La nuova tipizzazione, recando un maggiore impatto sull’ambiente e sulla geomorfologia dei luoghi, rende pertanto ragionevole la richiesta applicazione della normativa in materia di VAS (d.lgs. n. 152/2006, l.r. n. 44/2012; l.r. n. 4/2014; r.r. n. 18/2013) ed in materia di rischio sismico (art. 89 d.P.R. n. 380/2001).
8.4.2. In secondo luogo, in merito ai citati “aspetti urbanistici”, si rileva che la Regione ha, in maniera ragionevole e congruamente motivata, ritenuto non condivisibili le argomentazioni del commissario ad acta, con cui lo stesso ha sostenuto che la tipizzazione edificatoria non avrebbe comportato un rilevante incremento di previsione residenziale, al punto che il carico insediativo proposto sarebbe ricompreso nell’ambito del fabbisogno ipotizzato negli studi di approfondimento già effettuati in sede comunale.
Invero, le valutazioni del commissario risultano non aver correttamente considerato la necessità di apportare una attualizzazione della ricognizione dell’attività edilizia e pianificatoria nell’ambito comunale e di valutare se il nuovo insediamento residenziale, non previsto dal vigente P.R.G., richieda o meno un fabbisogno aggiuntivo di aree a standard, ai sensi dell’art. 3 d.m. n. 1444/1968.
È ragionevole infatti considerare che il previgente P.R.G. ai fini del dimensionamento degli standard non ha tenuto conto della destinazione dell’area all’edificazione e che, pertanto, il nuovo intervento, per un verso, determini una sottrazione di superficie alla pregressa destinazione ad attrezzature pubbliche, per altro verso, necessiti l’indefettibile reperimento delle aree necessarie al corrispondente fabbisogno aggiuntivo di standard, le quali, del resto, non possono andare a detrimento di altre zone edificatorie.
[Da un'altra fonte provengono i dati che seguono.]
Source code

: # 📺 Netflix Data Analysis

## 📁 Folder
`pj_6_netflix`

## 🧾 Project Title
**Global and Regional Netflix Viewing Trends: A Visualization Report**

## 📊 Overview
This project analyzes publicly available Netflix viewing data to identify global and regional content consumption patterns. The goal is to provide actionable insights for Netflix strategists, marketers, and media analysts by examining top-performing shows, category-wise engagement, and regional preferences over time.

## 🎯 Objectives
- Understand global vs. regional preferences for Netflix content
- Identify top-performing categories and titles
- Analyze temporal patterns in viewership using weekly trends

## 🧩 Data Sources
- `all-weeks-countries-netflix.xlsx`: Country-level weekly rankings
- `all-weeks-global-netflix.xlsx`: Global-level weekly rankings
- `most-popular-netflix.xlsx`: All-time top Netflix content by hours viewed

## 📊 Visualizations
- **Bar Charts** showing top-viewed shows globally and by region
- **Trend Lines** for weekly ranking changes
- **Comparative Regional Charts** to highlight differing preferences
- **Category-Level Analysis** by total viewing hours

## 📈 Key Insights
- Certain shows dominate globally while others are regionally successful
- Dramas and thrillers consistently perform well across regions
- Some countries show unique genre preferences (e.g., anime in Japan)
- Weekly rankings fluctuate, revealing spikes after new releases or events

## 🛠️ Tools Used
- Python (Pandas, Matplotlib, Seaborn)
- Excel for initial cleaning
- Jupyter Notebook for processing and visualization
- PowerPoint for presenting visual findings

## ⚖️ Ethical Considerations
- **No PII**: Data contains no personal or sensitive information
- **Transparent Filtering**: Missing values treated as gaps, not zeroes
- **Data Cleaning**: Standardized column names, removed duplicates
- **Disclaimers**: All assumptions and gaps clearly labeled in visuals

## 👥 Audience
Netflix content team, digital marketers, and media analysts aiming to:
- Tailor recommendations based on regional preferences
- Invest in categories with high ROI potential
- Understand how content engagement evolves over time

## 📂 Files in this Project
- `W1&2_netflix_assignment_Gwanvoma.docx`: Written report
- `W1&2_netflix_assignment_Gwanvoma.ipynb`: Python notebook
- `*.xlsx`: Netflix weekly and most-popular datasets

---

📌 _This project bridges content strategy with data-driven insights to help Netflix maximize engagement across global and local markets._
Così come, per le medesime ragioni risulta del tutto condivisibile la richiesta della Giunta regionale di acquisire un aggiornato monitoraggio del soddisfacimento degli standard, alla luce dell’attività edilizia medio tempore espletata nel territorio urbano, non potendo essere ritenuto più idoneo quello risalente al 2013, riferito all’anno 2011.
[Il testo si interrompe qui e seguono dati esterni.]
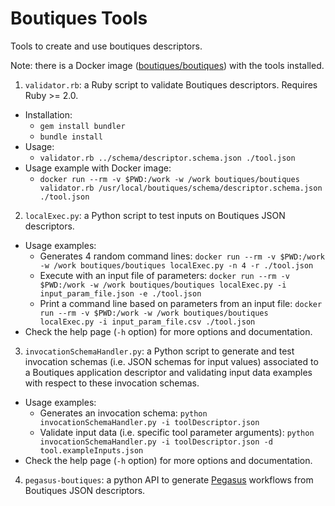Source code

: # Boutiques Tools
Tools to create and use boutiques descriptors.

Note: there is a Docker image ([boutiques/boutiques](https://hub.docker.com/r/boutiques/boutiques)) with the tools installed.

1. `validator.rb`: a Ruby script to validate Boutiques descriptors. Requires Ruby >= 2.0.
  * Installation:
    * `gem install bundler`
    * `bundle install`
  * Usage:
    * `validator.rb ../schema/descriptor.schema.json ./tool.json`
  * Usage example with Docker image:
    * `docker run --rm -v $PWD:/work -w /work boutiques/boutiques validator.rb /usr/local/boutiques/schema/descriptor.schema.json ./tool.json`

2. `localExec.py`: a Python script to test inputs on Boutiques JSON descriptors.
  * Usage examples:
    * Generates 4 random command lines: `docker run --rm -v $PWD:/work -w /work boutiques/boutiques localExec.py -n 4 -r ./tool.json`
    * Execute with an input file of parameters: `docker run --rm -v $PWD:/work -w /work boutiques/boutiques localExec.py -i input_param_file.json -e ./tool.json`
    * Print a command line based on parameters from an input file: `docker run --rm -v $PWD:/work -w /work boutiques/boutiques localExec.py -i input_param_file.csv ./tool.json`
  * Check the help page (`-h` option) for more options and documentation.

3. `invocationSchemaHandler.py`: a Python script to generate and test invocation schemas (i.e. JSON schemas for input values) associated to a Boutiques application
     descriptor and validating input data examples with respect to these invocation schemas.
  * Usage examples:
    * Generates an invocation schema: `python invocationSchemaHandler.py -i toolDescriptor.json`
    * Validate input data (i.e. specific tool parameter arguments): `python invocationSchemaHandler.py -i toolDescriptor.json -d tool.exampleInputs.json`
  * Check the help page (`-h` option) for more options and documentation.

4. `pegasus-boutiques`: a python API to generate [Pegasus](https://pegasus.isi.edu) workflows from Boutiques JSON descriptors.

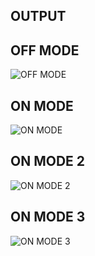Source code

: ## OUTPUT
## OFF MODE
![OFF MODE](https://user-images.githubusercontent.com/92981586/164651609-6bd12c29-810c-4169-a013-a4b0d08735d6.png)
## ON MODE
![ON MODE](https://user-images.githubusercontent.com/92981586/164651801-a6ed0127-4074-4fa6-9068-f25a4cfe2269.png)
## ON MODE 2
![ON MODE 2](https://user-images.githubusercontent.com/92981586/164651924-dff18a95-b7c8-4ec0-b19a-c1eb5e444d24.png)
## ON MODE 3
![ON MODE 3](https://user-images.githubusercontent.com/92981586/164652001-3087d0f0-ea67-4bbd-9c30-bca42c752887.png)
9. In ragione delle sopra esposte considerazioni, l’appello incidentale proposto dalla Regione deve essere dichiarato improcedibile, in quanto, come dalla stessa precisato, condizionato ad una interpretazione delle citate sentenze del T.a.r. nel senso che le stesse presentino un effetto conformativo dell’esercizio del potere discrezionale da parte della Regione: la relativa tesi dell’appellante – come visto – risulta infondata.
10. In conclusione, in ragione di quanto esposto, l’appello principale deve essere respinto e l’appello incidentale deve essere dichiarato improcedibile.
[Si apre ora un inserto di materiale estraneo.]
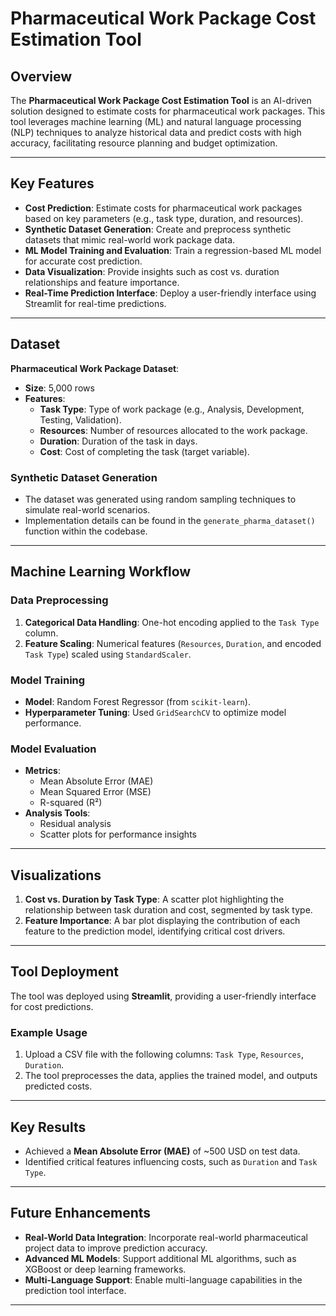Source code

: # Pharmaceutical Work Package Cost Estimation Tool

## Overview
The **Pharmaceutical Work Package Cost Estimation Tool** is an AI-driven solution designed to estimate costs for pharmaceutical work packages. This tool leverages machine learning (ML) and natural language processing (NLP) techniques to analyze historical data and predict costs with high accuracy, facilitating resource planning and budget optimization.

---

## Key Features
- **Cost Prediction**: Estimate costs for pharmaceutical work packages based on key parameters (e.g., task type, duration, and resources).
- **Synthetic Dataset Generation**: Create and preprocess synthetic datasets that mimic real-world work package data.
- **ML Model Training and Evaluation**: Train a regression-based ML model for accurate cost prediction.
- **Data Visualization**: Provide insights such as cost vs. duration relationships and feature importance.
- **Real-Time Prediction Interface**: Deploy a user-friendly interface using Streamlit for real-time predictions.

---

## Dataset
**Pharmaceutical Work Package Dataset**:
- **Size**: 5,000 rows
- **Features**:
  - **Task Type**: Type of work package (e.g., Analysis, Development, Testing, Validation).
  - **Resources**: Number of resources allocated to the work package.
  - **Duration**: Duration of the task in days.
  - **Cost**: Cost of completing the task (target variable).

### Synthetic Dataset Generation
- The dataset was generated using random sampling techniques to simulate real-world scenarios.
- Implementation details can be found in the `generate_pharma_dataset()` function within the codebase.

---

## Machine Learning Workflow

### Data Preprocessing
1. **Categorical Data Handling**: One-hot encoding applied to the `Task Type` column.
2. **Feature Scaling**: Numerical features (`Resources`, `Duration`, and encoded `Task Type`) scaled using `StandardScaler`.

### Model Training
- **Model**: Random Forest Regressor (from `scikit-learn`).
- **Hyperparameter Tuning**: Used `GridSearchCV` to optimize model performance.

### Model Evaluation
- **Metrics**:
  - Mean Absolute Error (MAE)
  - Mean Squared Error (MSE)
  - R-squared (R²)
- **Analysis Tools**:
  - Residual analysis
  - Scatter plots for performance insights

---

## Visualizations
1. **Cost vs. Duration by Task Type**: A scatter plot highlighting the relationship between task duration and cost, segmented by task type.
2. **Feature Importance**: A bar plot displaying the contribution of each feature to the prediction model, identifying critical cost drivers.

---

## Tool Deployment
The tool was deployed using **Streamlit**, providing a user-friendly interface for cost predictions.

### Example Usage
1. Upload a CSV file with the following columns: `Task Type`, `Resources`, `Duration`.
2. The tool preprocesses the data, applies the trained model, and outputs predicted costs.

---

## Key Results
- Achieved a **Mean Absolute Error (MAE)** of ~500 USD on test data.
- Identified critical features influencing costs, such as `Duration` and `Task Type`.

---

## Future Enhancements
- **Real-World Data Integration**: Incorporate real-world pharmaceutical project data to improve prediction accuracy.
- **Advanced ML Models**: Support additional ML algorithms, such as XGBoost or deep learning frameworks.
- **Multi-Language Support**: Enable multi-language capabilities in the prediction tool interface.

---
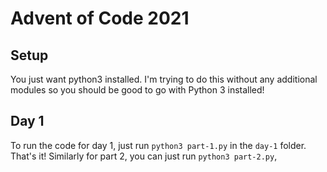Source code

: # Advent of Code 2021

## Setup

You just want python3 installed. I'm trying to do this without any additional
modules so you should be good to go with Python 3 installed!

## Day 1

To run the code for day 1, just run `python3 part-1.py` in the `day-1` folder.
That's it! Similarly for part 2, you can just run `python3 part-2.py`,
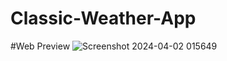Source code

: # Classic-Weather-App

#Web Preview
![Screenshot 2024-04-02 015649](https://github.com/nafismahmud181/Classic-Weather-App/assets/83793002/1b69051c-f0a1-48cc-98a8-5e3f63f686d9)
11. Le spese del secondo grado di giudizio seguono la soccombenza e sono liquidate come in dispositivo.
P.Q.M.
Il Consiglio di Stato in sede giurisdizionale
Sezione Quarta, definitivamente pronunciando sull’appello principale R.G. n. 7824/2018, come in epigrafe proposto, lo respinge e dichiara improcedibile l’appello incidentale.
Condanna gli appellanti in solido al pagamento delle spese del secondo grado di giudizio, nella misura di euro 3.000,00 (tremila/00) in favore della Regione Puglia e di euro 3.000,00 (tremila/00) in favore del Comune di Foggia.
Ordina che la presente sentenza sia eseguita dall’autorità amministrativa.
Così deciso in Roma, nella camera di consiglio del giorno 9 luglio 2020 svoltasi ai sensi degli artt. 84 del d.l. n. 18/2020 e 4 del d.l. n. 28/2020, con l’intervento dei magistrati:
Luigi Maruotti – Presidente
Luca Lamberti – Consigliere
Alessandro Verrico – Consigliere, Estensore
Nicola D’Angelo – Consigliere
Michele Conforti – Consigliere
In caso di diffusione omettere le generalità e gli altri dati identificativi dei soggetti interessati nei termini indicati.